■ **Your task**: Return all the entries below exactly, except for the images they hold.

-- Data for analysis follows --

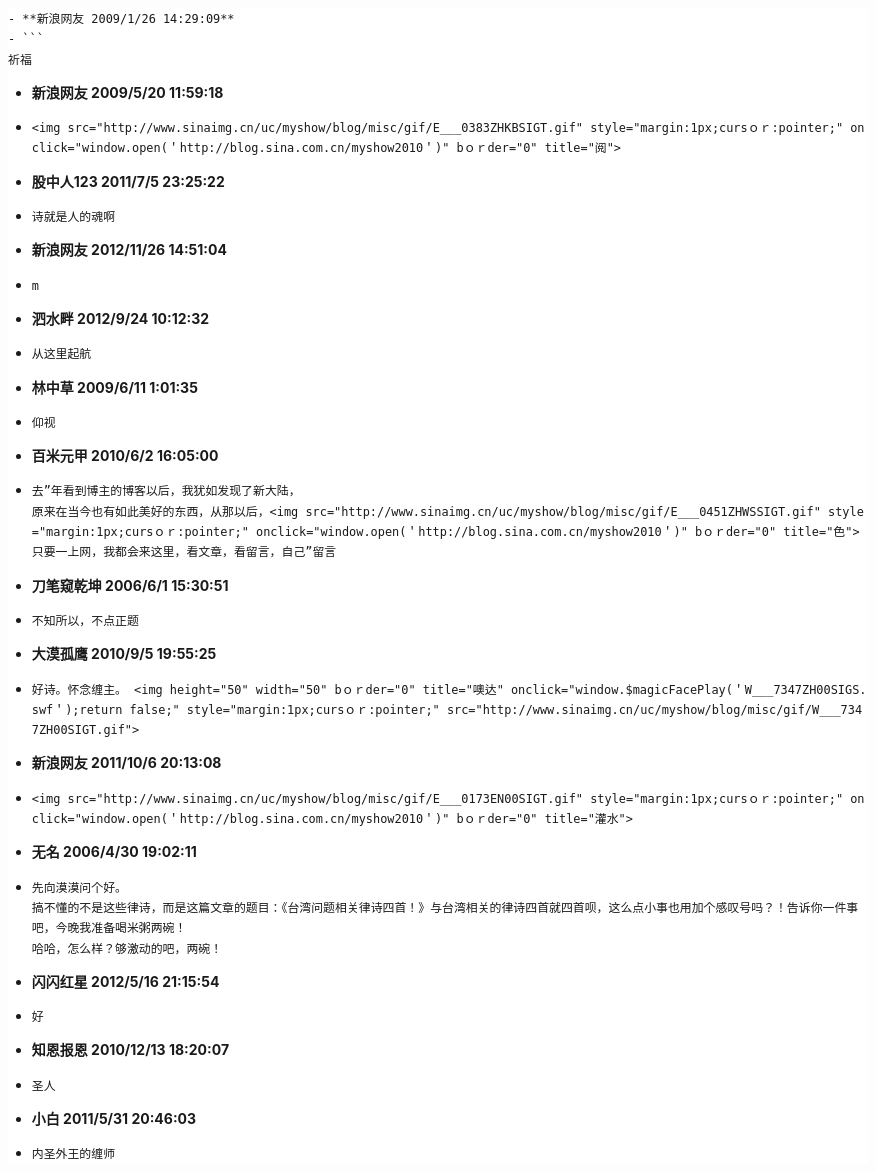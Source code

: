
   ```
- **新浪网友 2009/1/26 14:29:09**
- ```
  祈福
  ```
- **新浪网友 2009/5/20 11:59:18**
- ```
  <img src="http://www.sinaimg.cn/uc/myshow/blog/misc/gif/E___0383ZHKBSIGT.gif" style="margin:1px;cursｏｒ:pointer;" onclick="window.open(＇http://blog.sina.com.cn/myshow2010＇)" bｏｒder="0" title="阅">
  ```
- **股中人123 2011/7/5 23:25:22**
- ```
  诗就是人的魂啊
  ```
- **新浪网友 2012/11/26 14:51:04**
- ```
  m
  ```
- **泗水畔 2012/9/24 10:12:32**
- ```
  从这里起航
  ```
- **林中草 2009/6/11 1:01:35**
- ```
  仰视
  ```
- **百米元甲 2010/6/2 16:05:00**
- ```
  去”年看到博主的博客以后，我犹如发现了新大陆，
  原来在当今也有如此美好的东西，从那以后，<img src="http://www.sinaimg.cn/uc/myshow/blog/misc/gif/E___0451ZHWSSIGT.gif" style="margin:1px;cursｏｒ:pointer;" onclick="window.open(＇http://blog.sina.com.cn/myshow2010＇)" bｏｒder="0" title="色">
  只要一上网，我都会来这里，看文章，看留言，自己”留言
  ```
- **刀笔窥乾坤 2006/6/1 15:30:51**
- ```
  不知所以，不点正题
  ```
- **大漠孤鹰 2010/9/5 19:55:25**
- ```
  好诗。怀念缠主。 <img height="50" width="50" bｏｒder="0" title="噢达" onclick="window.$magicFacePlay(＇W___7347ZH00SIGS.swf＇);return false;" style="margin:1px;cursｏｒ:pointer;" src="http://www.sinaimg.cn/uc/myshow/blog/misc/gif/W___7347ZH00SIGT.gif">
  ```
- **新浪网友 2011/10/6 20:13:08**
- ```
  <img src="http://www.sinaimg.cn/uc/myshow/blog/misc/gif/E___0173EN00SIGT.gif" style="margin:1px;cursｏｒ:pointer;" onclick="window.open(＇http://blog.sina.com.cn/myshow2010＇)" bｏｒder="0" title="灌水">
  ```
- **无名 2006/4/30 19:02:11**
- ```
  先向漠漠问个好。
  搞不懂的不是这些律诗，而是这篇文章的题目：《台湾问题相关律诗四首！》与台湾相关的律诗四首就四首呗，这么点小事也用加个感叹号吗？！告诉你一件事吧，今晚我准备喝米粥两碗！
  哈哈，怎么样？够激动的吧，两碗！
  ```
- **闪闪红星 2012/5/16 21:15:54**
- ```
  好
  ```
- **知恩报恩 2010/12/13 18:20:07**
- ```
  圣人
  ```
- **小白 2011/5/31 20:46:03**
- ```
  内圣外王的缠师
  ```
  ```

-- Data for analysis concluded --

■ **Response box**:
Source code

:
   ```
- **新浪网友 2009/1/26 14:29:09**
- ```
  祈福
  ```
- **新浪网友 2009/5/20 11:59:18**
- ```
  <img src="http://www.sinaimg.cn/uc/myshow/blog/misc/gif/E___0383ZHKBSIGT.gif" style="margin:1px;cursｏｒ:pointer;" onclick="window.open(＇http://blog.sina.com.cn/myshow2010＇)" bｏｒder="0" title="阅">
  ```
- **股中人123 2011/7/5 23:25:22**
- ```
  诗就是人的魂啊
  ```
- **新浪网友 2012/11/26 14:51:04**
- ```
  m
  ```
- **泗水畔 2012/9/24 10:12:32**
- ```
  从这里起航
  ```
- **林中草 2009/6/11 1:01:35**
- ```
  仰视
  ```
- **百米元甲 2010/6/2 16:05:00**
- ```
  去”年看到博主的博客以后，我犹如发现了新大陆，
  原来在当今也有如此美好的东西，从那以后，<img src="http://www.sinaimg.cn/uc/myshow/blog/misc/gif/E___0451ZHWSSIGT.gif" style="margin:1px;cursｏｒ:pointer;" onclick="window.open(＇http://blog.sina.com.cn/myshow2010＇)" bｏｒder="0" title="色">
  只要一上网，我都会来这里，看文章，看留言，自己”留言
  ```
- **刀笔窥乾坤 2006/6/1 15:30:51**
- ```
  不知所以，不点正题
  ```
- **大漠孤鹰 2010/9/5 19:55:25**
- ```
  好诗。怀念缠主。 <img height="50" width="50" bｏｒder="0" title="噢达" onclick="window.$magicFacePlay(＇W___7347ZH00SIGS.swf＇);return false;" style="margin:1px;cursｏｒ:pointer;" src="http://www.sinaimg.cn/uc/myshow/blog/misc/gif/W___7347ZH00SIGT.gif">
  ```
- **新浪网友 2011/10/6 20:13:08**
- ```
  <img src="http://www.sinaimg.cn/uc/myshow/blog/misc/gif/E___0173EN00SIGT.gif" style="margin:1px;cursｏｒ:pointer;" onclick="window.open(＇http://blog.sina.com.cn/myshow2010＇)" bｏｒder="0" title="灌水">
  ```
- **无名 2006/4/30 19:02:11**
- ```
  先向漠漠问个好。
  搞不懂的不是这些律诗，而是这篇文章的题目：《台湾问题相关律诗四首！》与台湾相关的律诗四首就四首呗，这么点小事也用加个感叹号吗？！告诉你一件事吧，今晚我准备喝米粥两碗！
  哈哈，怎么样？够激动的吧，两碗！
  ```
- **闪闪红星 2012/5/16 21:15:54**
- ```
  好
  ```
- **知恩报恩 2010/12/13 18:20:07**
- ```
  圣人
  ```
- **小白 2011/5/31 20:46:03**
- ```
  内圣外王的缠师
  ```
  ```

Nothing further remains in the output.